Wednesday, January 7, 2009

xi'an series: The Terra Cotta Warriors and Horses---- the 'Eighth Wonder of the World'

In some movies, like the Mummy series, people call for the power of the dead army to fight for them. Do you believe that there is a real dead army in China, but they can’t be called for? Actually, they are not real people, but made from terracotta. Today, we will go to the topic.

The Terra Cotta Warriors and Horses, the most significant archeological excavations of the 20th century, is undoubtedly a must see in Xi’an. Its grandeur and mystery really overwhelm people who pay a visit. Life size terracotta figures of warriors and horses arranged in battle formations symbolically guard the Mausoleum of Emperor Qin Shi Huang , the first emperor of the Qin Dynasty (246-209B.C). It is cited as the 'Eighth Wonder of the World' and was listed by UNESCO in 1987 as one of the world cultural heritages.

Who had built this great job? Upon ascending the throne at the age of 13 (in 246 BC), Qin Shi Huang, later the first Emperor of all China, had begun to work for his mausoleum. It is speculated that many buried treasures and sacrificial objects had accompanied the emperor in his after life, including the Terra Cotta Warriors and Horses. According to Records of the Historian written over 2,000 years ago by Sima Qian, the construction of the grand project involved 700,000 laborers and took 36 years to be completed. This great treasure remained unknown till 1974. A group of peasants uncovered some pottery while digging for a well nearby the royal tomb. It caught the attention of archeologists immediately. They came to Xi’an in droves to study and to extend the digs. In 1975, to the protection of the discovery, the State Council authorized the building of a museum on the site. Now Xian and the Museum of Qin Terra Cotta Warriors and Horses have become landmarks on all travelers' itinerary.

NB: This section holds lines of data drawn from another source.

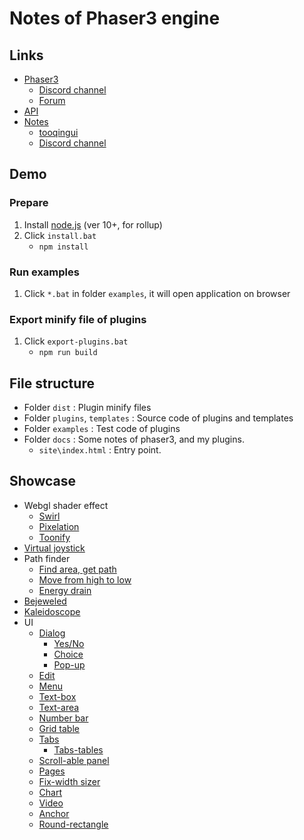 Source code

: # Notes of Phaser3 engine

## Links

- [Phaser3](https://github.com/photonstorm/phaser)
    - [Discord channel](https://discord.gg/phaser)
    - [Forum](https://phaser.discourse.group/)
- [API](https://photonstorm.github.io/phaser3-docs/index.html)
- [Notes](https://Tooqingrainbow.github.io/phaser3-Tooqing-notes/docs/site/index.html)
    - [tooqingui](https://Tooqingrainbow.github.io/phaser3-Tooqing-notes/docs/site/ui-overview/)
    - [Discord channel](https://discord.gg/kWkuFZK)

## Demo

### Prepare

1. Install [node.js](https://nodejs.org/en/) (ver 10+, for rollup)
2. Click `install.bat`
    - `npm install`

### Run examples

1. Click `*.bat` in folder `examples`, it will open application on browser

### Export minify file of plugins

1. Click `export-plugins.bat`
    - `npm run build`

## File structure

- Folder `dist` : Plugin minify files
- Folder `plugins`, `templates` : Source code of plugins and templates
- Folder `examples` : Test code of plugins
- Folder `docs` : Some notes of phaser3, and my plugins.
    - `site\index.html` : Entry point.

## Showcase

- Webgl shader effect
    - [Swirl](https://codepen.io/Tooqingrainbow/full/RBXQBo)
    - [Pixelation](https://codepen.io/Tooqingrainbow/full/MqgmgE)
    - [Toonify](https://codepen.io/Tooqingrainbow/full/ErWNXa)
- [Virtual joystick](https://codepen.io/Tooqingrainbow/full/oyqvQY)
- Path finder
    - [Find area, get path](https://codepen.io/Tooqingrainbow/full/qvJwjJ)
    - [Move from high to low](https://codepen.io/Tooqingrainbow/full/NJOmQg)
    - [Energy drain](https://codepen.io/Tooqingrainbow/pen/vMjNNm)
- [Bejeweled](https://codepen.io/Tooqingrainbow/full/wEVYoY)
- [Kaleidoscope](https://codepen.io/Tooqingrainbow/full/RdzvVj)
- UI
    - [Dialog](https://codepen.io/Tooqingrainbow/pen/oQjMWE)
        - [Yes/No](https://codepen.io/Tooqingrainbow/pen/MPZWZG)
        - [Choice](https://codepen.io/Tooqingrainbow/pen/ePoRVz)
        - [Pop-up](https://codepen.io/Tooqingrainbow/pen/NEpjmP)
    - [Edit](https://codepen.io/Tooqingrainbow/pen/YbvwBw)
    - [Menu](https://codepen.io/Tooqingrainbow/pen/PxOEBr)
    - [Text-box](https://codepen.io/Tooqingrainbow/pen/MzGoJv)
    - [Text-area](https://codepen.io/Tooqingrainbow/pen/JzBZzy)
    - [Number bar](https://codepen.io/Tooqingrainbow/pen/qLZPXr)
    - [Grid table](https://codepen.io/Tooqingrainbow/pen/XyJbWX)
    - [Tabs](https://codepen.io/Tooqingrainbow/pen/qJeVza)
        - [Tabs-tables](https://codepen.io/Tooqingrainbow/pen/BGKvXK)
    - [Scroll-able panel](https://codepen.io/Tooqingrainbow/pen/YMyBom)
    - [Pages](https://codepen.io/Tooqingrainbow/pen/vPWzBa)
    - [Fix-width sizer](https://codepen.io/Tooqingrainbow/pen/WPJPdK)
    - [Chart](https://codepen.io/Tooqingrainbow/pen/qwVBNy)
    - [Video](https://codepen.io/Tooqingrainbow/pen/Gazmyz)
    - [Anchor](https://codepen.io/Tooqingrainbow/pen/jJqXxB)
    - [Round-rectangle](https://codepen.io/Tooqingrainbow/pen/ZqqJjG)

The museum covers an area of 16,300 square meters, divided into three sections: No. 1 Pit, No. 2 Pit, and No. 3 Pit respectively. They were tagged in the order of their discoveries. No. 1 Pit is the largest, first opened to the public on China's National Day, 1979. There are columns of soldiers at the front, followed by war chariots at the back. No. 2 Pit, found in 1976, is 20 meters northeast of No. 1 Pit. It contained over a thousand warriors and 90 chariots of wood. It was unveiled to the public in 1994.Archeologists came upon No. 3 Pit also in 1976, 25 meters northwest of No. 1 Pit. It looked like to be the command center of the armed forces. It went on display in 1989, with 68 warriors, a war chariot and four horses.

Altogether over 7,000 pottery soldiers, horses, chariots, and even weapons have been unearthed from these pits. Most of them have been restored to their former grandeur.